Over the course of the week-long camp I practiced Savasana with the girls at least once per class. I played Deva Premal, dimmed the lights, and read them meditations while they practiced Savasana. I had the girls close their eyes and, once they were still, put a beany baby on each of their bellies so they could feel it rise and fall with their breath. You can imagine how a stuffed toy on Sienna's belly must have tempted the poor little mover and shaker. Sienna needed extra help to find her stillness. I learned to put my hands on her head and her arm or leg, a little weight to help her stay contained. She still wiggled, her eyes shutting for just moments, but she was able to find moments of being still. Hazel, on the other hand, was shockingly capable. As soon as the lights dimmed, Hazel was down. Her body still, eyes closed, brow relaxed. She didn't even open her eyes when I put the beany baby on her belly. Savasana was seemingly easy for her.
I hear it all the time in reference to my own child--- kids are born with a personality. They have their own special characteristics that, no matter how we try to chisel them into a certain form, they come out their own way. Being with Hazel and Sienna over the summer, two children with such starkly different natures, reinforced this idea for me. Of course they have different homes, are exposed to different foods, play with different kids, but it was obvious to me watching them that they each came into this world with a way of being.
This idea has helped me in my own practice of Yoga and as a teacher. I think I am somewhere between Hazel and Sienna. Most people are. For me, Savasana is sometimes really really difficult. Other times, not. I remember when I first started practicing Yoga 15 years ago, Savasana felt as foreign as playing the bagpipes, (definitely closer to Sienna's wiggly state in those days). As I've practiced more, I've inched my way closer to Hazel's nature.
So how was I born? I'd have to ask my mother for sure, but I am pretty sure I originated closer to Sienna-style. Over the years, with practice, I've changed . It's possible. A student said to me the other day, "I hate it when the teacher tells me to calm my mind." She hates it because it's hard right now. It will get easier after she practices more. It's not her nature, so she has to work harder than someone like Hazel.

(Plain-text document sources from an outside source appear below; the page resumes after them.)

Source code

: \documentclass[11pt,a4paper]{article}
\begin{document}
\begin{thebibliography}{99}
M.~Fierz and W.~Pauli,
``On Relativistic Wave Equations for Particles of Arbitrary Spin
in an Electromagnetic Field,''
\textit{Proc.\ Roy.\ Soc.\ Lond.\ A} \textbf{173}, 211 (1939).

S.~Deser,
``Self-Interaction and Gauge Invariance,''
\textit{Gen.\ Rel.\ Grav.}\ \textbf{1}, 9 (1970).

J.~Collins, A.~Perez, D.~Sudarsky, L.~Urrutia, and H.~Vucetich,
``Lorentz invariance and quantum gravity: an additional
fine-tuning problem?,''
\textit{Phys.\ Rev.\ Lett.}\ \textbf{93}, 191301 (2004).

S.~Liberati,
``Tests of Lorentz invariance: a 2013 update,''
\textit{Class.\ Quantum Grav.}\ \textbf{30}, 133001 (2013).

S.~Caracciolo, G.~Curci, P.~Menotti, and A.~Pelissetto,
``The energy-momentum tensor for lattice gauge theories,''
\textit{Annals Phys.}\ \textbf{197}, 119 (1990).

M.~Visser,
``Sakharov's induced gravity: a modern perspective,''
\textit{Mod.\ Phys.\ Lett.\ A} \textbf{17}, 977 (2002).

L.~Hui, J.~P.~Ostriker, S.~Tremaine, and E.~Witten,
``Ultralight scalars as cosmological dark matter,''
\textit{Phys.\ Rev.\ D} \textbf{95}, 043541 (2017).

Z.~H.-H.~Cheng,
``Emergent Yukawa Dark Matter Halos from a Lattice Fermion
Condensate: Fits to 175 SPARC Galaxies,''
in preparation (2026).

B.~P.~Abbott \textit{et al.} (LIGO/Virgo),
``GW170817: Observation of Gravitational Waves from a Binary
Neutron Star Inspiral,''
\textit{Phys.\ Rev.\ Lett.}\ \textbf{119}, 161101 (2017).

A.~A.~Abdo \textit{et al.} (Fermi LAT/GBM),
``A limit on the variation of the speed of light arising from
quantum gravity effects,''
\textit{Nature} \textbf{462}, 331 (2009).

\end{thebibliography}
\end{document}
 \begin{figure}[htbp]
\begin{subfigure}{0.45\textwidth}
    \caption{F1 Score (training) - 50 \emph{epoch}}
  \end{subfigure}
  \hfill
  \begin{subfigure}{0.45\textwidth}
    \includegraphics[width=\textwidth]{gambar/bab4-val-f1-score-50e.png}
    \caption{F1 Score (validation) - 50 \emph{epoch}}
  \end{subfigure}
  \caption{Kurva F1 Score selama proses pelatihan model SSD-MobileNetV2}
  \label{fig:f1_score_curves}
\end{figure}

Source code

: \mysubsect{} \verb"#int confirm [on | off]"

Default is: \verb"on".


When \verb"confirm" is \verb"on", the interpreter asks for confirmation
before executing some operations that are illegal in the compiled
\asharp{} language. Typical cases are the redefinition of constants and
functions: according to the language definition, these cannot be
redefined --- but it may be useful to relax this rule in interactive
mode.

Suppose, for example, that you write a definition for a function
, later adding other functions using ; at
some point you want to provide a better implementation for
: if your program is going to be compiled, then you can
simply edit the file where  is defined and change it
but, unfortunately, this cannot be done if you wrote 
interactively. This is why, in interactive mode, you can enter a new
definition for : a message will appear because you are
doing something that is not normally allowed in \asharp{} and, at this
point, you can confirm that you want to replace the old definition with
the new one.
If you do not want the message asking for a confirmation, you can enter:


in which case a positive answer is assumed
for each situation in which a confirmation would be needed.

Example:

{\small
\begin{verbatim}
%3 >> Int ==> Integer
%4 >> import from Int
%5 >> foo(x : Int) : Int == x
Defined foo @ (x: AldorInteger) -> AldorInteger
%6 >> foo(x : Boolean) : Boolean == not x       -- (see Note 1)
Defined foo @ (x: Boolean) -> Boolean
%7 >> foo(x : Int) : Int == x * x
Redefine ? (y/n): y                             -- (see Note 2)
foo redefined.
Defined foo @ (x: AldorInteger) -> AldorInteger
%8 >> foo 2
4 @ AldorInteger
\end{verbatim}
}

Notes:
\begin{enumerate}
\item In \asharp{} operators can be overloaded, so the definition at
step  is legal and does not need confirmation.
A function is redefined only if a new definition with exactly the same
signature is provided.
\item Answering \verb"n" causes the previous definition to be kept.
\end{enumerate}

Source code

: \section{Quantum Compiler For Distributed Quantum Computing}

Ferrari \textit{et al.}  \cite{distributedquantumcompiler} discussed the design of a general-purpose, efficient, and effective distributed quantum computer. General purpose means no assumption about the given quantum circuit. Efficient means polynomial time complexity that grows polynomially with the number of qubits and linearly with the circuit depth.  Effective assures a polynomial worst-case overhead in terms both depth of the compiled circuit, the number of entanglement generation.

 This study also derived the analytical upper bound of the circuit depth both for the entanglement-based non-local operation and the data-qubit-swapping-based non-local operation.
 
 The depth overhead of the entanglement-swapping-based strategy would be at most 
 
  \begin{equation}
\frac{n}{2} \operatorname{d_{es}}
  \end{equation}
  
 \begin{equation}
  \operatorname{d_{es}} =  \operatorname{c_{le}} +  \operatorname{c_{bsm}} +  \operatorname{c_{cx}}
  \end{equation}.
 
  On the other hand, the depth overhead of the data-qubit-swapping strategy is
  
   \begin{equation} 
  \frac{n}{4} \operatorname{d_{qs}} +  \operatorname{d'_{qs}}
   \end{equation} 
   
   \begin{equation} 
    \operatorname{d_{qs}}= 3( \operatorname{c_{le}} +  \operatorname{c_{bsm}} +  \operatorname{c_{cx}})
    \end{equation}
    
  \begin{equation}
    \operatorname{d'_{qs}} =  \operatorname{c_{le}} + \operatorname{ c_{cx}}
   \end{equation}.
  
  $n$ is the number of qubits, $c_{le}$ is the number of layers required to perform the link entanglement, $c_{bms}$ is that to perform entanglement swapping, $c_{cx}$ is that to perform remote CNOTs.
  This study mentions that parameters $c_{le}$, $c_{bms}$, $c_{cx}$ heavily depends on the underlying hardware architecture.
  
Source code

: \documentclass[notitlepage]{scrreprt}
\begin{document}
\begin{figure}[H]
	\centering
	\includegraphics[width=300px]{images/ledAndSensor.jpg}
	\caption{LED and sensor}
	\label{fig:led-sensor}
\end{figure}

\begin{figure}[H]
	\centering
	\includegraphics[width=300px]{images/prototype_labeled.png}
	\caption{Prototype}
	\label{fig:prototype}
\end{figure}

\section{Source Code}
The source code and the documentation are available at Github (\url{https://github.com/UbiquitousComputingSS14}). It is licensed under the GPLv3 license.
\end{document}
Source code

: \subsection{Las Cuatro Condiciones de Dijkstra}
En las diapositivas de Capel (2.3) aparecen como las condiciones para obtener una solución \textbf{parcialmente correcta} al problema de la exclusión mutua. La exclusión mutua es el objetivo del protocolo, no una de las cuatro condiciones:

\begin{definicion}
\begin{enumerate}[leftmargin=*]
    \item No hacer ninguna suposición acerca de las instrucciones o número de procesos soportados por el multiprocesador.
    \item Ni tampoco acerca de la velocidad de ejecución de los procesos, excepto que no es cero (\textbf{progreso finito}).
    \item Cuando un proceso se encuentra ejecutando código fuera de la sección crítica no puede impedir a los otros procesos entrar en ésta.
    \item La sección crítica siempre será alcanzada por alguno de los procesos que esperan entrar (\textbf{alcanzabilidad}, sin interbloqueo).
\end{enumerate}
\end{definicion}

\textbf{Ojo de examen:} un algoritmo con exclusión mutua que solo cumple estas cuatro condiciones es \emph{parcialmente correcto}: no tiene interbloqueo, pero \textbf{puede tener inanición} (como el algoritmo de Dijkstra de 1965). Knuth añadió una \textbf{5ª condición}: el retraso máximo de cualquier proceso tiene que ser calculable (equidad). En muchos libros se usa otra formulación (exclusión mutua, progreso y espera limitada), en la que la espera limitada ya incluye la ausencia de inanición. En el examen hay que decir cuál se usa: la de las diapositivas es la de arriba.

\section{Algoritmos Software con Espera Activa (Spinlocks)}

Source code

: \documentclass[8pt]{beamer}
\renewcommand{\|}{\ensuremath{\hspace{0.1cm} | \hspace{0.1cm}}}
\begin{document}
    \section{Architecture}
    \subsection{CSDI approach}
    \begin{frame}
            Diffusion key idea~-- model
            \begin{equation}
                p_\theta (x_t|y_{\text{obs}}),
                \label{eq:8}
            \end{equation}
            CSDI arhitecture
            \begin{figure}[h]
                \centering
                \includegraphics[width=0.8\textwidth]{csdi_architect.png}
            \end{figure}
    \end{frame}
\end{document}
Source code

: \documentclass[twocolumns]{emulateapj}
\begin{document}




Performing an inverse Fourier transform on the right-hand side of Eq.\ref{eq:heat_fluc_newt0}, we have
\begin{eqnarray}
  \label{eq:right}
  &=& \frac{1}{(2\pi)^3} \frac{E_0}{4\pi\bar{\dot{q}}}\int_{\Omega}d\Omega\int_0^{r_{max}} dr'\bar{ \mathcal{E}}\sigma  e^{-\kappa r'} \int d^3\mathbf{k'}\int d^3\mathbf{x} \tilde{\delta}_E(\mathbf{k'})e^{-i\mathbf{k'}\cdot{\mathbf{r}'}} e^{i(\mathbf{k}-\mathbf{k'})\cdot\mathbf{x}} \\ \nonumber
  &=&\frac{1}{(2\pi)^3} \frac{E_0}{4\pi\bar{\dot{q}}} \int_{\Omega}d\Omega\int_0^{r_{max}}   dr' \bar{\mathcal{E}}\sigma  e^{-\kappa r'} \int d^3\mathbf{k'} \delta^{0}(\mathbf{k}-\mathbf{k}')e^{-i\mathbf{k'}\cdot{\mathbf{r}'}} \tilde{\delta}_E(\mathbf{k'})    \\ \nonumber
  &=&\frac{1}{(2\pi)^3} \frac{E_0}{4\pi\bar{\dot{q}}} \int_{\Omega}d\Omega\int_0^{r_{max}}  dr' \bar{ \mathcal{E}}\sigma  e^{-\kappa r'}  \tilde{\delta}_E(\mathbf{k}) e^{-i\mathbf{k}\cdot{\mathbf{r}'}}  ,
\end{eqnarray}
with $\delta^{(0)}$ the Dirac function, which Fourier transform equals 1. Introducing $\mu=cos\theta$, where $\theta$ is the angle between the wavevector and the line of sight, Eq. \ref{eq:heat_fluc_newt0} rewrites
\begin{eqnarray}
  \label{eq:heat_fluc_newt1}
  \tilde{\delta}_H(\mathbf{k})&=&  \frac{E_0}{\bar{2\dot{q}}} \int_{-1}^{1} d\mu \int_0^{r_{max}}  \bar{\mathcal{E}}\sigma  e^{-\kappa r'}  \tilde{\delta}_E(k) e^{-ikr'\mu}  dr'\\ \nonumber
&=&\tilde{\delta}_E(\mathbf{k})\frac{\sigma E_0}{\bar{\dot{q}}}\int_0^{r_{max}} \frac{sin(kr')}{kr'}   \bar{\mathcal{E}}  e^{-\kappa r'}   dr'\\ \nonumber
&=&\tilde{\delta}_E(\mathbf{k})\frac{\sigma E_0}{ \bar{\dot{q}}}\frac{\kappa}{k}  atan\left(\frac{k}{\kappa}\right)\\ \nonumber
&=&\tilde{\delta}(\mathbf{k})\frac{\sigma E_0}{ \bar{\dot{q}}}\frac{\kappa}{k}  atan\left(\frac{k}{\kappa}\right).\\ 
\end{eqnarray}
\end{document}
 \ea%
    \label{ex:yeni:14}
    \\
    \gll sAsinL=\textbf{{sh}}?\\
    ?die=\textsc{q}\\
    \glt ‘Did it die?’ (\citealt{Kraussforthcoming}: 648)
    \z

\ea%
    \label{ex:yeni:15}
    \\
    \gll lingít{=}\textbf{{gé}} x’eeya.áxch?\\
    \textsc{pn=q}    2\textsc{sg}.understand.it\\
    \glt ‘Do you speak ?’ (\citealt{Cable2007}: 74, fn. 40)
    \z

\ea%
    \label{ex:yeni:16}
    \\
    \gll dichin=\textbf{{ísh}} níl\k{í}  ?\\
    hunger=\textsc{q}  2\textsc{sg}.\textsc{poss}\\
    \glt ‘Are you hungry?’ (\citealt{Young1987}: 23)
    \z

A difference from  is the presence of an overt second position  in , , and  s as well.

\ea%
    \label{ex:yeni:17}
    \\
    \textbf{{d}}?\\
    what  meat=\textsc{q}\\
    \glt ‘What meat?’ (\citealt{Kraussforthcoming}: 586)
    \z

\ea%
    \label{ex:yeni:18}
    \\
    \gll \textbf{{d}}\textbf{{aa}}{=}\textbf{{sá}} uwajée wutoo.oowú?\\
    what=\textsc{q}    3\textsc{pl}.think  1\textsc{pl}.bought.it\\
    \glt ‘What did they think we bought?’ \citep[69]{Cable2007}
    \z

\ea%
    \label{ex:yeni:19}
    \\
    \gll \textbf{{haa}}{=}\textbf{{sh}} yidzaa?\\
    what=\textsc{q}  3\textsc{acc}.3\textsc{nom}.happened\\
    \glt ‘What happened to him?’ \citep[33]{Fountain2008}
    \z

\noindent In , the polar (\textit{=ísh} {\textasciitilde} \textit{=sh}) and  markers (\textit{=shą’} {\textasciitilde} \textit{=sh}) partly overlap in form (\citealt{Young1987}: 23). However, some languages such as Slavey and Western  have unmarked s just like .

Everyone has to work hard at achieving stillness in Savasana. Even Hazel. And some people have to work even harder. These people, however, might excel in an Evelyn Wood speed reading class. It all balances out in the end. We work harder at the things that don't come easy and we get a little break when we do the things we were born to do. Even Steven. No right. No wrong. No better, no worse. We all have to work hard at something.